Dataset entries
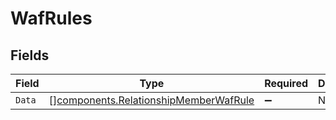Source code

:# WafRules


## Fields

| Field                                                                                          | Type                                                                                           | Required                                                                                       | Description                                                                                    |
| ---------------------------------------------------------------------------------------------- | ---------------------------------------------------------------------------------------------- | ---------------------------------------------------------------------------------------------- | ---------------------------------------------------------------------------------------------- |
| `Data`                                                                                         | [][components.RelationshipMemberWafRule](../../models/components/relationshipmemberwafrule.md) | :heavy_minus_sign:                                                                             | N/A                                                                                            |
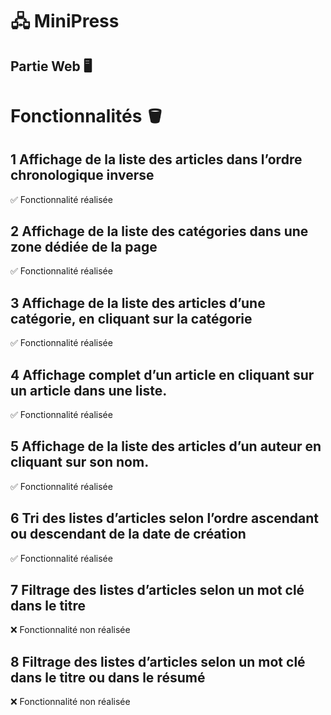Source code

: # 🖧 MiniPress
## Partie Web 🖥️

# Fonctionnalités 🪣
## 1 Affichage de la liste des articles dans l’ordre chronologique inverse
✅ Fonctionnalité réalisée
## 2 Affichage de la liste des catégories dans une zone dédiée de la page
✅ Fonctionnalité réalisée
## 3 Affichage de la liste des articles d’une catégorie, en cliquant sur la catégorie
✅ Fonctionnalité réalisée
## 4 Affichage complet d’un article en cliquant sur un article dans une liste.
✅ Fonctionnalité réalisée
## 5 Affichage de la liste des articles d’un auteur en cliquant sur son nom.
✅ Fonctionnalité réalisée
## 6 Tri des listes d’articles selon l’ordre ascendant ou descendant de la date de création
✅ Fonctionnalité réalisée
## 7 Filtrage des listes d’articles selon un mot clé dans le titre
❌ Fonctionnalité non réalisée
## 8 Filtrage des listes d’articles selon un mot clé dans le titre ou dans le résumé
❌ Fonctionnalité non réalisée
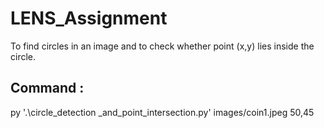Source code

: 
# LENS_Assignment
To find circles in an image and to check whether point (x,y) lies inside the circle. 
## Command :
py '.\circle_detection _and_point_intersection.py' images/coin1.jpeg 50,45
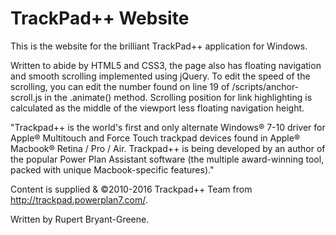 # TrackPad++ Website #

This is the website for the brilliant TrackPad++ application for Windows.

Written to abide by HTML5 and CSS3, the page also has floating navigation and smooth scrolling implemented using jQuery. To edit the speed of the scrolling, you can edit the number found on line 19 of /scripts/anchor-scroll.js in the .animate() method. Scrolling position for link highlighting is calculated as the middle of the viewport less floating navigation height.

"Trackpad++ is the world's first and only alternate Windows® 7-10 driver for Apple® Multitouch and Force Touch trackpad devices found in Apple® Macbook® Retina / Pro / Air. Trackpad++ is being developed by an author of the popular Power Plan Assistant software (the multiple award-winning tool, packed with unique Macbook-specific features)."

Content is supplied & ©2010-2016 Trackpad++ Team from http://trackpad.powerplan7.com/.

Written by Rupert Bryant-Greene.
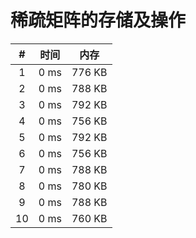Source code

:# 稀疏矩阵的存储及操作

| #          | 时间                           | 内存                           |
|:----------:|:------------------------------:|:------------------------------:|
|1|0 ms|776 KB|
|2|0 ms|788 KB|
|3|0 ms|792 KB|
|4|0 ms|756 KB|
|5|0 ms|792 KB|
|6|0 ms|756 KB|
|7|0 ms|788 KB|
|8|0 ms|780 KB|
|9|0 ms|788 KB|
|10|0 ms|760 KB|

> _TASK DESCRIPTION_: What lines above hold the word "Filtrage"? Pull each one out.

> _SOLUTION TO THE EXERCISE_:
## 7 Filtrage des listes d’articles selon un mot clé dans le titre
## 8 Filtrage des listes d’articles selon un mot clé dans le titre ou dans le résumé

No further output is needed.